My regular readers know that I’m obsessed with the question of how the Internet will change as an additional billion users join the network. It’s a safe assumption that many of these billion users will not read English… and will not create content in English. Recent statistics from Technorati suggest that more blogposts current exist in Japanese than in English; my research suggests that there might be even more blogposts in Chinese than in Japanese.
Wikipedia gives an interesting introduction to some of the potentials and challenges of a massively multilingual internet. To fulfill Jimmy Wales’s vision of a free encyclopedia for everyone in the world, in their own native language, Wikipedia needs to do one of two things (or a combination of the two): create a comprehensive encyclopedia in one language and translate it into multiple languages, or comprehensive encyclopedias in every target language.
Wikipedia’s doing a little of each, with an emphasis on the second strategy – there are now ten huge encyclopedias (100,000+ articles), 29 big encyclopedias (10,000+ articles) and hundreds of smaller wikipedias. While translation between wikipedias takes place – and the Simple English wikipedia exists, in part, so it can be translated and serve as the starting point for a new Wikipedia – the global Wikipedia community is engaged in the creation of hundreds of encyclopedias, not just one.
But not all wikipedias are growing at the same rate. Some wikipedias are surprisingly large, given how few people are native speakers of the language. Others are surprisingly small given how widely spoken the language is.
I took a close look at this question today. Of the most widely spoken native languages in the world – languages with over a million native speakers – several are well represented by very large (100,000+ article) wikipedias: Spanish, English, Portuguese, Japanese, French and German.

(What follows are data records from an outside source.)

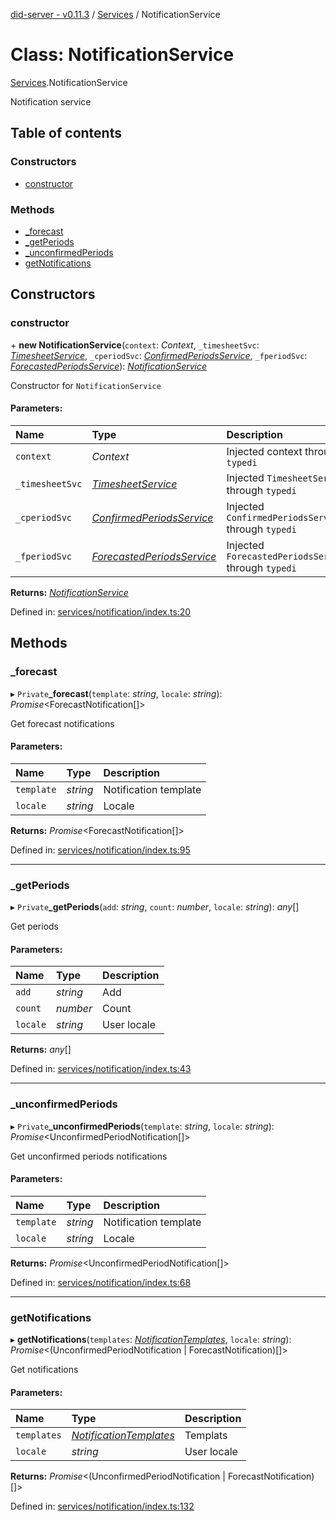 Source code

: [did-server - v0.11.3](../README.md) / [Services](../modules/services.md) / NotificationService

# Class: NotificationService

[Services](../modules/services.md).NotificationService

Notification service

## Table of contents

### Constructors

- [constructor](services.notificationservice.md#constructor)

### Methods

- [\_forecast](services.notificationservice.md#_forecast)
- [\_getPeriods](services.notificationservice.md#_getperiods)
- [\_unconfirmedPeriods](services.notificationservice.md#_unconfirmedperiods)
- [getNotifications](services.notificationservice.md#getnotifications)

## Constructors

### constructor

\+ **new NotificationService**(`context`: *Context*, `_timesheetSvc`: [*TimesheetService*](services.timesheetservice.md), `_cperiodSvc`: [*ConfirmedPeriodsService*](services.confirmedperiodsservice.md), `_fperiodSvc`: [*ForecastedPeriodsService*](services.forecastedperiodsservice.md)): [*NotificationService*](services.notificationservice.md)

Constructor for `NotificationService`

#### Parameters:

Name | Type | Description |
:------ | :------ | :------ |
`context` | *Context* | Injected context through `typedi`   |
`_timesheetSvc` | [*TimesheetService*](services.timesheetservice.md) | Injected `TimesheetService` through `typedi`   |
`_cperiodSvc` | [*ConfirmedPeriodsService*](services.confirmedperiodsservice.md) | Injected `ConfirmedPeriodsService` through `typedi`   |
`_fperiodSvc` | [*ForecastedPeriodsService*](services.forecastedperiodsservice.md) | Injected `ForecastedPeriodsService` through `typedi`    |

**Returns:** [*NotificationService*](services.notificationservice.md)

Defined in: [services/notification/index.ts:20](https://github.com/Puzzlepart/did/blob/dev/server/services/notification/index.ts#L20)

## Methods

### \_forecast

▸ `Private`**_forecast**(`template`: *string*, `locale`: *string*): *Promise*<ForecastNotification[]\>

Get forecast notifications

#### Parameters:

Name | Type | Description |
:------ | :------ | :------ |
`template` | *string* | Notification template   |
`locale` | *string* | Locale    |

**Returns:** *Promise*<ForecastNotification[]\>

Defined in: [services/notification/index.ts:95](https://github.com/Puzzlepart/did/blob/dev/server/services/notification/index.ts#L95)

___

### \_getPeriods

▸ `Private`**_getPeriods**(`add`: *string*, `count`: *number*, `locale`: *string*): *any*[]

Get periods

#### Parameters:

Name | Type | Description |
:------ | :------ | :------ |
`add` | *string* | Add   |
`count` | *number* | Count   |
`locale` | *string* | User locale    |

**Returns:** *any*[]

Defined in: [services/notification/index.ts:43](https://github.com/Puzzlepart/did/blob/dev/server/services/notification/index.ts#L43)

___

### \_unconfirmedPeriods

▸ `Private`**_unconfirmedPeriods**(`template`: *string*, `locale`: *string*): *Promise*<UnconfirmedPeriodNotification[]\>

Get unconfirmed periods notifications

#### Parameters:

Name | Type | Description |
:------ | :------ | :------ |
`template` | *string* | Notification template   |
`locale` | *string* | Locale    |

**Returns:** *Promise*<UnconfirmedPeriodNotification[]\>

Defined in: [services/notification/index.ts:68](https://github.com/Puzzlepart/did/blob/dev/server/services/notification/index.ts#L68)

___

### getNotifications

▸ **getNotifications**(`templates`: [*NotificationTemplates*](graphql.notificationtemplates.md), `locale`: *string*): *Promise*<(UnconfirmedPeriodNotification \| ForecastNotification)[]\>

Get notifications

#### Parameters:

Name | Type | Description |
:------ | :------ | :------ |
`templates` | [*NotificationTemplates*](graphql.notificationtemplates.md) | Templats   |
`locale` | *string* | User locale    |

**Returns:** *Promise*<(UnconfirmedPeriodNotification \| ForecastNotification)[]\>

Defined in: [services/notification/index.ts:132](https://github.com/Puzzlepart/did/blob/dev/server/services/notification/index.ts#L132)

Some are represented by smaller, growing wikipedias: Chinese, Russian, Arabic. And three have very small wikipedias: Hindi, Bengali and Punjabi. The Punjabi wikipedia has 42 entries – the language is the first language for 104 million speakers.
Putting together a very rough metric, I calculated the number of wikipedia articles per million native speakers of the language (WA/MS) for languages with over 30 million speakers. The leader in the set is Polish, with a 233,740 article wikipedia and 46 million native speakers, a WA/MS of 5081.3. The German and English speakers have strong showings as well, with WA/MS of 3925 and 3656 respectively. (If we extended beyond the 30 most spoken languages in the world, the Scandinavians begin displaying their strength – Swedish weighs in with 18,041 articles per million speakers of the language. And the Icelanders have created a 10,059 article Wikipedia, despite the fact that the language has less than 300,000 native speakers. Were we to consider languages with no native speakers – Esperanto, Ido, Interlingua – we’d encounter division by zero errors… but discover that Esperanto has 43,687 entries in their wikipedia.)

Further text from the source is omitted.